Required action:
Restate the data below word for word. Skip any images it contains.

(Stored data)
::::::

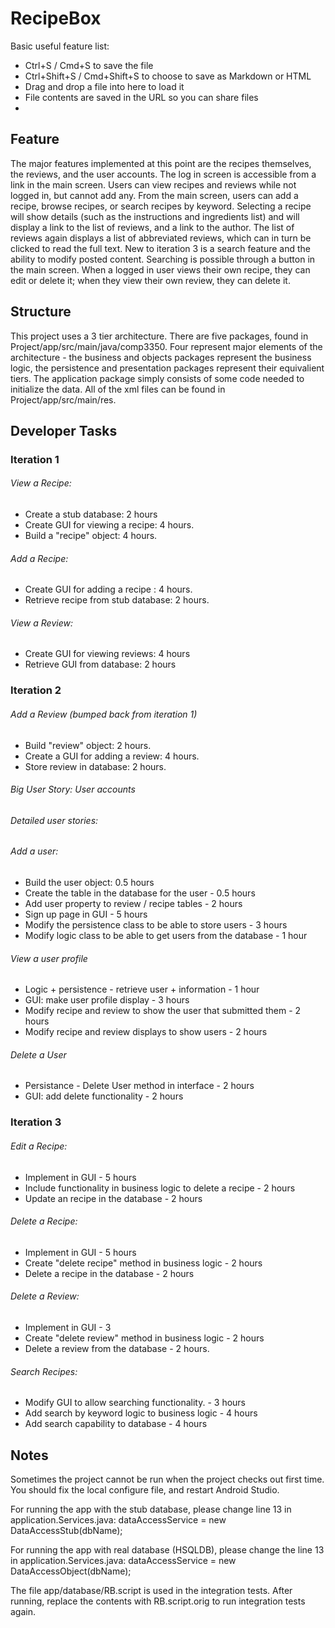 # RecipeBox

Basic useful feature list:

 * Ctrl+S / Cmd+S to save the file
 * Ctrl+Shift+S / Cmd+Shift+S to choose to save as Markdown or HTML
 * Drag and drop a file into here to load it
 * File contents are saved in the URL so you can share files
 * 
## Feature

The major features implemented at this point are the recipes themselves, the reviews, and the user accounts. The log in screen is accessible from a link in the main screen. Users can view recipes and reviews while not logged in, but cannot add any. From the main screen, users can add a recipe, browse recipes, or search recipes by keyword. Selecting a recipe will show details (such as the
 instructions and ingredients list) and will display a link to the list of reviews, and a link to the author. The list of reviews again displays a list of abbreviated reviews, which can in turn be clicked to read the full text. New to iteration 3 is a search feature and the ability to modify posted content. Searching is possible through a button in the main screen. When a logged in user views their own recipe, they can edit or delete it; when they view their own review, they can delete it.
  

## Structure

This project uses a 3 tier architecture. There are five packages, found in Project/app/src/main/java/comp3350.
Four represent major elements of the architecture - the business and objects packages represent the business logic, the persistence and presentation packages represent their equivalient tiers. The application package simply consists of some code needed to initialize the data. All of the xml files can be found in Project/app/src/main/res.

## Developer Tasks

### Iteration 1


###### View a Recipe:
- Create a stub database: 2 hours
- Create GUI for viewing a recipe: 4 hours.
- Build a "recipe" object: 4 hours.

###### Add a Recipe:
- Create GUI for adding a recipe : 4 hours.
- Retrieve recipe from stub database: 2 hours.

###### View a Review:
- Create GUI for viewing reviews: 4 hours
- Retrieve GUI from database: 2 hours

### Iteration 2

###### Add a Review (bumped back from iteration 1)
- Build "review" object: 2 hours.
- Create a GUI for adding a review: 4 hours.
- Store review in database: 2 hours.

###### Big User Story: User accounts

###### Detailed user stories:

###### Add a user:
- Build the user object: 0.5 hours
- Create the table in the database for the user - 0.5 hours
- Add user property to review / recipe tables - 2 hours
- Sign up page in GUI - 5 hours
- Modify the persistence class to be able to store users - 3 hours
- Modify logic class to be able to get users from the database - 1 hour

###### View a user profile
- Logic + persistence - retrieve user + information - 1 hour
- GUI: make user profile display - 3 hours
- Modify recipe and review to show the user that submitted them - 2 hours
- Modify recipe and review displays to show users - 2 hours

###### Delete a User
- Persistance - Delete User method in interface - 2 hours
- GUI: add delete functionality - 2 hours


### Iteration 3

###### Edit a Recipe:
- Implement in GUI - 5 hours
- Include functionality in business logic to delete a recipe - 2 hours
- Update an recipe in the database - 2 hours

###### Delete a Recipe:
- Implement in GUI - 5 hours
- Create "delete recipe" method in business logic - 2 hours
- Delete a recipe in the database - 2 hours

###### Delete a Review:
- Implement in GUI - 3
- Create "delete review" method in business logic - 2 hours
- Delete a review from the database - 2 hours.

###### Search Recipes:
- Modify GUI to allow searching functionality. - 3 hours
- Add search by keyword logic to business logic - 4 hours
- Add search capability to database - 4 hours


## Notes

Sometimes the project cannot be run when the project checks out first time.
You should fix the local configure file, and restart Android Studio.

For running the app with the stub database, please change line 13 in application.Services.java:
    dataAccessService = new DataAccessStub(dbName);

For running the app with real database (HSQLDB), please change the line 13 in application.Services.java:
    dataAccessService = new DataAccessObject(dbName);

The file app/database/RB.script is used in the integration tests. After running, replace the contents
 with RB.script.orig to run integration tests again.
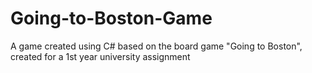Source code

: # Going-to-Boston-Game
A game created using C# based on the board game "Going to Boston", created for a 1st year university assignment

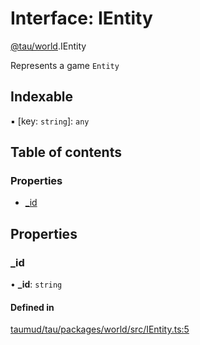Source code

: # Interface: IEntity

[@tau/world](../modules/tau_world.md).IEntity

Represents a game `Entity`

## Indexable

▪ [key: `string`]: `any`

## Table of contents

### Properties

- [\_id](tau_world.IEntity.md#_id)

## Properties

### \_id

• **\_id**: `string`

#### Defined in

[taumud/tau/packages/world/src/IEntity.ts:5](https://github.com/tau-mud/tau/blob/0a6de30/packages/world/src/IEntity.ts#L5)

::::::

Your response:
 # RecipeBox

Basic useful feature list:

 * Ctrl+S / Cmd+S to save the file
 * Ctrl+Shift+S / Cmd+Shift+S to choose to save as Markdown or HTML
 * Drag and drop a file into here to load it
 * File contents are saved in the URL so you can share files
 * 
## Feature

The major features implemented at this point are the recipes themselves, the reviews, and the user accounts. The log in screen is accessible from a link in the main screen. Users can view recipes and reviews while not logged in, but cannot add any. From the main screen, users can add a recipe, browse recipes, or search recipes by keyword. Selecting a recipe will show details (such as the
 instructions and ingredients list) and will display a link to the list of reviews, and a link to the author. The list of reviews again displays a list of abbreviated reviews, which can in turn be clicked to read the full text. New to iteration 3 is a search feature and the ability to modify posted content. Searching is possible through a button in the main screen. When a logged in user views their own recipe, they can edit or delete it; when they view their own review, they can delete it.
  

## Structure

This project uses a 3 tier architecture. There are five packages, found in Project/app/src/main/java/comp3350.
Four represent major elements of the architecture - the business and objects packages represent the business logic, the persistence and presentation packages represent their equivalient tiers. The application package simply consists of some code needed to initialize the data. All of the xml files can be found in Project/app/src/main/res.

## Developer Tasks

### Iteration 1


###### View a Recipe:
- Create a stub database: 2 hours
- Create GUI for viewing a recipe: 4 hours.
- Build a "recipe" object: 4 hours.

###### Add a Recipe:
- Create GUI for adding a recipe : 4 hours.
- Retrieve recipe from stub database: 2 hours.

###### View a Review:
- Create GUI for viewing reviews: 4 hours
- Retrieve GUI from database: 2 hours

### Iteration 2

###### Add a Review (bumped back from iteration 1)
- Build "review" object: 2 hours.
- Create a GUI for adding a review: 4 hours.
- Store review in database: 2 hours.

###### Big User Story: User accounts

###### Detailed user stories:

###### Add a user:
- Build the user object: 0.5 hours
- Create the table in the database for the user - 0.5 hours
- Add user property to review / recipe tables - 2 hours
- Sign up page in GUI - 5 hours
- Modify the persistence class to be able to store users - 3 hours
- Modify logic class to be able to get users from the database - 1 hour

###### View a user profile
- Logic + persistence - retrieve user + information - 1 hour
- GUI: make user profile display - 3 hours
- Modify recipe and review to show the user that submitted them - 2 hours
- Modify recipe and review displays to show users - 2 hours

###### Delete a User
- Persistance - Delete User method in interface - 2 hours
- GUI: add delete functionality - 2 hours


### Iteration 3

###### Edit a Recipe:
- Implement in GUI - 5 hours
- Include functionality in business logic to delete a recipe - 2 hours
- Update an recipe in the database - 2 hours

###### Delete a Recipe:
- Implement in GUI - 5 hours
- Create "delete recipe" method in business logic - 2 hours
- Delete a recipe in the database - 2 hours

###### Delete a Review:
- Implement in GUI - 3
- Create "delete review" method in business logic - 2 hours
- Delete a review from the database - 2 hours.

###### Search Recipes:
- Modify GUI to allow searching functionality. - 3 hours
- Add search by keyword logic to business logic - 4 hours
- Add search capability to database - 4 hours


## Notes

Sometimes the project cannot be run when the project checks out first time.
You should fix the local configure file, and restart Android Studio.

For running the app with the stub database, please change line 13 in application.Services.java:
    dataAccessService = new DataAccessStub(dbName);

For running the app with real database (HSQLDB), please change the line 13 in application.Services.java:
    dataAccessService = new DataAccessObject(dbName);

The file app/database/RB.script is used in the integration tests. After running, replace the contents
 with RB.script.orig to run integration tests again.
Source code

: # Going-to-Boston-Game
A game created using C# based on the board game "Going to Boston", created for a 1st year university assignment

Source code

: # Interface: IEntity

[@tau/world](../modules/tau_world.md).IEntity

Represents a game `Entity`

## Indexable

▪ [key: `string`]: `any`

## Table of contents

### Properties

- [\_id](tau_world.IEntity.md#_id)

## Properties

### \_id

• **\_id**: `string`

#### Defined in

[taumud/tau/packages/world/src/IEntity.ts:5](https://github.com/tau-mud/tau/blob/0a6de30/packages/world/src/IEntity.ts#L5)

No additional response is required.